One such development was the recent confirmation hearing conducted on Maria Luis Albuquerque, a commissioner-designate for financial services and the savings and investment union. During her hearing, she proposed some new measures to strengthen the sustainable finance framework of the EU. Thus, due to such proposed new measures, such risks associated with greenwashing will be mitigated for the EU. Alvarez is said to have quoted measures included clear green and transition labels for sustainable investment products along with easing reporting requirements for smaller market participants.
Albuquerque argued that, in and of itself, the extant SFDR is not sufficient to contain greenwashing since its classificatory system—namely, the distinction between Article 8 and Article 9 funds—is commonly misused. As fund classifications have been intended to help describe the environmental or social nature of investment funds, the classifications have been applied as informal, de facto sustainability labels. Article 8 funds promote environmental or social features, whereas Article 9 funds pursue sustainable investments. According to Albuquerque, placing these categories as de facto quality labels to sustainability jeopardizes transparency. “The framework is being misused, as a pseudo-labelling regime, and this does create greenwashing risks,” she said, revealing her concerns over the “green products” that start to appear without their sustainability having been properly verified.
Albuquerque recommended the introduction of a formal labelling system. She proposed that using specific labels for green investments and transition investments would help describe the sustainability status of such a wide range of financial products. Transition labels would thus help companies that are already striving to become more sustainable but have not yet qualified in full. “That is very important, she said, “because that’s actually where the bulk of our productive sector is.” A system like this would demand minimum criteria easily applicable and understandable. Sustainability claims must be legitimate from the investment product.
Asides from her advocacy to label, Albuquerque said, the sustainable finance framework needed to be made accessible as well as proportionate to small companies. She promised to simplify reporting requirements and cut regulatory burdens, which she believes impede smaller market participants.
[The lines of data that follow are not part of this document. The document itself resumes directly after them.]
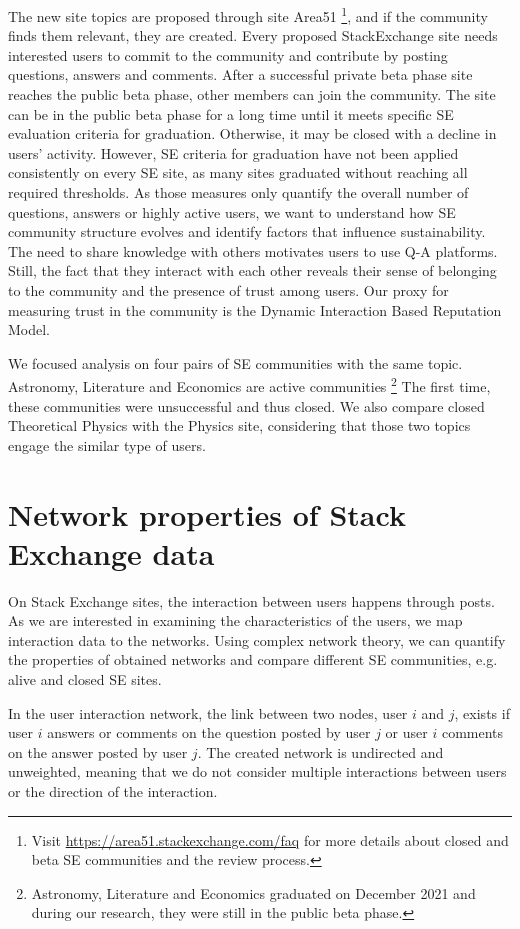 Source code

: The new site topics are proposed through site Area51 \footnote{Visit \url{https://area51.stackexchange.com/faq} for more details about closed and beta SE communities and the review process.}, and if the community finds them relevant, they are created. Every proposed  StackExchange site needs interested users to commit to the community and contribute by posting questions, answers and comments. After a successful private beta phase site reaches the public beta phase, other members can join the community. The site can be in the public beta phase for a long time until it meets specific SE evaluation criteria for graduation. Otherwise, it may be closed with a decline in users’ activity. However, SE criteria for graduation have not been applied consistently on every SE site, as many sites graduated without reaching all required thresholds. As those measures only quantify the overall number of questions, answers or highly active users, we want to understand how SE community structure evolves and identify factors that influence sustainability. The need to share knowledge with others motivates users to use Q-A platforms. Still, the fact that they interact with each other reveals their sense of belonging to the community and the presence of trust among users. Our proxy for measuring trust in the community is the Dynamic Interaction Based Reputation Model.

We focused analysis on four pairs of SE communities with the same topic. Astronomy, Literature and Economics are active communities \footnote{Astronomy, Literature and Economics graduated on December 2021 and during our research, they were still in the public beta phase.} The first time, these communities were unsuccessful and thus closed. We also compare closed Theoretical Physics with the Physics site, considering that those two topics engage the similar type of users. 

\section{Network properties of Stack Exchange data}

On Stack Exchange sites, the interaction between users happens through posts. As we are interested in examining the characteristics of the users, we map interaction data to the networks. Using complex network theory, we can quantify the properties of obtained networks and compare different SE communities, e.g. alive and closed SE sites. 

In the user interaction network, the link between two nodes, user $i$ and $j$, exists if user $i$ answers or comments on the question posted by user $j$ or user $i$ comments on the answer posted by user $j$. The created network is undirected and unweighted, meaning that we do not consider multiple interactions between users or the direction of the interaction.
She argued that simplifying the processes would eliminate the existing inconsistencies and overlaps in the regulations, making it less burdensome for smaller entities to comply. “There are probably reporting requirements which can be streamlined,” she said, promising to work on improving usability and proportionality.
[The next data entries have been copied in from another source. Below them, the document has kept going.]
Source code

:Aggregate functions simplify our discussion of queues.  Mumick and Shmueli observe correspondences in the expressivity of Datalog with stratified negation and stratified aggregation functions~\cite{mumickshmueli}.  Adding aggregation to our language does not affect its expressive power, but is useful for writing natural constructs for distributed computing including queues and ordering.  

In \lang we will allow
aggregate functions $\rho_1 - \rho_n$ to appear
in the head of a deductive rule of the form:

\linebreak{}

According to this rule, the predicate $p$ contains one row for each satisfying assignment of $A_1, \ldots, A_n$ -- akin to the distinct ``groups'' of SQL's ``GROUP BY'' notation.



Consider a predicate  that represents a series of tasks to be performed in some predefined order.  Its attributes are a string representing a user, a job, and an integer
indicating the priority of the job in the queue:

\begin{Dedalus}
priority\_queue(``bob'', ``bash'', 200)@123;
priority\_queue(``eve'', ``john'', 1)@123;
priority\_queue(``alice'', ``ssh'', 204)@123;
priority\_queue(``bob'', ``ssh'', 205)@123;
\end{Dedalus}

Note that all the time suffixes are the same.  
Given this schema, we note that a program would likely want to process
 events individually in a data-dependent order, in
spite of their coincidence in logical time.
In line with this, the European Commission has already promised for a more extensive review procedure of the SFDR last year 2023 for being able to draft clearer, and much more harmonized guidelines on transparency, integration into risk. So far, Albuquerque made efforts by ensuring that her plan can make more credible and more inclusive developments within the area of sustainable finance. She would see her plan’s confirmation as soon as November 25-28 is set by the European Parliament during its plenary vote so she, in consequence, shall have confirmed with the college of the whole college of Commissioners.